IMF advises Romania to fight tax evasionReading Time: 3 minutes
Romanian Prime Minister Marcel Ciolacu declared that he was happy after holding discussions with International Monetary Fund experts after their annual visit from 25 September and 4 October.
According to Romanian Finance Minister Marcel Bolos the IMF had advised the government to crack down on tax evasion. The IMF overall focused on four main subjects: the budget deficit, economic growth, taxes and fees, and predictable fiscal policy.
The budget deficit
Romania’s 2023 budget deficit target was estimated at 4.4% of GDP, but after the first 8 months, the deficit rose to 2.65%, or lei 42bn, and is expected to grow rapidly until the year-end.
Ciolacu said the government aims to end the year with a budget deficit of 5.5%. “Last year we had a deficit of 6.2%, the basic rule when you talk to the Commission is from 6.2% to decrease by 0.5%. “People are not stupid… I said from the beginning, if you want 4.4%, I can achieve it… but the patient will be dead. In my opinion, we will fall into a maximum deficit 5.5%.”
On the other hand, the IMF was not so optimistic, estimating that Romania will end the year with a deficit of 6% of GDP, with a return to 5% only in 2024. “The recently adopted fiscal package is a step in the right direction, but further reforms are needed. The initial fiscal deficit for 2023, of 4.4%, will be overcome and we forecast a deficit of 6% of GDP.
“Fiscal deficits will need to fall below 3% of GDP, as agreed with the European Commission, to stabilize public debt in the medium term, to help secure the necessary financing in the market at lower interest rates and to support the continued payment of EU funds,” IMF mission leader Jan Kees Martjin said.
The IMF noted Romania’s economic growth slowdown in the first half, due to weaker consumption caused by high inflation eroding real wages.
In 2023, economic growth is forecast at 2.3% of GDP, supported by a large increase in investment, the IMF said, adding that as fiscal consolidation also emerges, it will hit 3%, the IMF says. After the first 6 months of the year, the increase was only 1.7%, however.
In August, the inflation rate dropped slightly to 9.43%, from 9.44% in July, and the IMF notes the tightening of monetary policy. Romania’s central bank raised the key interest rate to 7% to be maintained until the end of the year.
The IMF did not recommend that the government intervene to control prices to reduce inflation, which it said would lead to the compression of supply and the rise of other prices.
Taxes and fees
The IMF recommended a tougher fiscal regime for Romania, and criticised its 1% turnover tax on large companies, as “an additional burden”. Local observers commented, however, that while some firms have small profit margins, this is not the case with large banking institutions, for example.
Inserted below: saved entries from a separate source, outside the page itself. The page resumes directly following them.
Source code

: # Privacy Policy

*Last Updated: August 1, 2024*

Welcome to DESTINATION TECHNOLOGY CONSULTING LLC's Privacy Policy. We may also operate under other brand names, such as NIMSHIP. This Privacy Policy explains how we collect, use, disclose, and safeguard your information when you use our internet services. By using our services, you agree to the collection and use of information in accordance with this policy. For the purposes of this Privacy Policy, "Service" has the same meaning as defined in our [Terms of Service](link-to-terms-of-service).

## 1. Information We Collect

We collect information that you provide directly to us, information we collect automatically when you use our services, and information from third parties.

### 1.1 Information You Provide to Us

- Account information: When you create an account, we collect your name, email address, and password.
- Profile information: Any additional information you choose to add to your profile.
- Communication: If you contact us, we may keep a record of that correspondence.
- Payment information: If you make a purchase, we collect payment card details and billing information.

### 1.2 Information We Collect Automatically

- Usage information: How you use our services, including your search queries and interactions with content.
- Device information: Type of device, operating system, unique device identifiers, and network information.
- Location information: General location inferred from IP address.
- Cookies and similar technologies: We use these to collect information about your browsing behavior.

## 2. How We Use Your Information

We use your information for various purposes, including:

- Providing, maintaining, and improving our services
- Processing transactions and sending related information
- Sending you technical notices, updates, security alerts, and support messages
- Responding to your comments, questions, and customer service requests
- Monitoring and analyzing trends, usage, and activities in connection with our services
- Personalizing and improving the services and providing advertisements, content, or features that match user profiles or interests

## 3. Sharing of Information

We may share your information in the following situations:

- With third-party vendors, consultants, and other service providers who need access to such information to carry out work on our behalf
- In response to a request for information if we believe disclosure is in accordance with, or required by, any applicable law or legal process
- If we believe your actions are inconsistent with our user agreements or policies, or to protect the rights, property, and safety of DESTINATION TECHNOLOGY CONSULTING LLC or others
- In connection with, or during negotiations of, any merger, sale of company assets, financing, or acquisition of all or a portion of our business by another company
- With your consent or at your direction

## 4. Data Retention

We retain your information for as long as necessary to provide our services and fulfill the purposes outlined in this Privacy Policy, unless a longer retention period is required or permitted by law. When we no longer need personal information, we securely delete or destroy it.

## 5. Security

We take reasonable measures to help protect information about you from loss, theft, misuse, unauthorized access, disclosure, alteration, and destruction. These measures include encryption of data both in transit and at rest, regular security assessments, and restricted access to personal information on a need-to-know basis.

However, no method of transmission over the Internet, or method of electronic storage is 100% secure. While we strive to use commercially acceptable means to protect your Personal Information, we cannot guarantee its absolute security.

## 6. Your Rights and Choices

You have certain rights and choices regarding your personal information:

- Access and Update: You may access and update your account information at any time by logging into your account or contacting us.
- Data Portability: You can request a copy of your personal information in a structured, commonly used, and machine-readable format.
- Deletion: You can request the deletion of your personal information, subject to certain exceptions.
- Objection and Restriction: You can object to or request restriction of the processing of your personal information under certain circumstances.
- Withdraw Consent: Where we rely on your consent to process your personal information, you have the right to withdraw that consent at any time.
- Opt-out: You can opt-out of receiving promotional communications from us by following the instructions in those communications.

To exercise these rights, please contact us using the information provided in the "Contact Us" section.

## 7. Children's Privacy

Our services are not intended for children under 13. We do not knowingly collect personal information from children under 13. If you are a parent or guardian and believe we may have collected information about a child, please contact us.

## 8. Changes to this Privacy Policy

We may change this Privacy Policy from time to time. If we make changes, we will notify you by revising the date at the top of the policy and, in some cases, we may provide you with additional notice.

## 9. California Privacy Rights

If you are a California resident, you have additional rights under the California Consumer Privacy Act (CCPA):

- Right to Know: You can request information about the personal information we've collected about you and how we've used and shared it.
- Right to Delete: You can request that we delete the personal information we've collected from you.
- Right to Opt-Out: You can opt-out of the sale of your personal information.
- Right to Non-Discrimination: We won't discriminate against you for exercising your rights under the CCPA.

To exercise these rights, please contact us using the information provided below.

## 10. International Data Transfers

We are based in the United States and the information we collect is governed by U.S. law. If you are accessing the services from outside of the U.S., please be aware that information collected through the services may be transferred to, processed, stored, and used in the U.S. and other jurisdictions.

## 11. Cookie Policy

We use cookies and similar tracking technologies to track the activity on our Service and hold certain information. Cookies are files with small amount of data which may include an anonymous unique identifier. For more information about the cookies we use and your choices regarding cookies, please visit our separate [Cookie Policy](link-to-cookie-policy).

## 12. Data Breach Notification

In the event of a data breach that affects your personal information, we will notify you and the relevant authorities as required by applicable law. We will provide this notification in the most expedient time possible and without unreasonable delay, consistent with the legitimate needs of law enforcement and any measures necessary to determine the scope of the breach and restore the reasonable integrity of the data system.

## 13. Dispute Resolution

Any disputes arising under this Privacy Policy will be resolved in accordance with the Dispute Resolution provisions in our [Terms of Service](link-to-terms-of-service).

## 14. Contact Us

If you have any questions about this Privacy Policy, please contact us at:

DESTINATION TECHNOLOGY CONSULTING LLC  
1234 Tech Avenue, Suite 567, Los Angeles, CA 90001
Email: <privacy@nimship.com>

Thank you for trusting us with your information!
On the other hand, the IMF would like a tougher fiscal framework for SMEs, in which case it recommends higher taxes and a threshold of only EUR 60,000.
The IMF did not recommend progressive taxation. Tax revenues in Romania are very low compared to other European states and therefore we believe there is room for improvement collection, the Fund argued. Ciolacu claimed that he is convinced that there will be no need for new taxes, however.
“We had a discussion with the IMF, we also looked at the document he was going to present. I explained the short and long term program. Let’s not confuse the fiscal reform with the measures taken (…) we must be careful this year-end and next year, so that the expenses are not out of control, as happened before. (…) I say that by being more in solidarity with each other we will also overcome this moment “, said the prime minister after a visit to the Coca-Cola Factory in Ploiesti on Wednesday.
Predictable fiscal policy
The IMF said “fiscal policy must be more predictable”. The document explains the “difficult financial situation of Romania”, which should be resolved quickly. Measures are needed with a general objective of the fiscal-budgetary consolidation through the efficient administration of public revenues,’ the Fund added.
Ciolacu said the IMF appreciated the measures taken by the government and that encouraged the continuation of investments in health, education, and infrastructure, adding that he is convinced that there will be no need for new taxes in Romania, if the government keeps its promises and continues the reorganization in the ministries.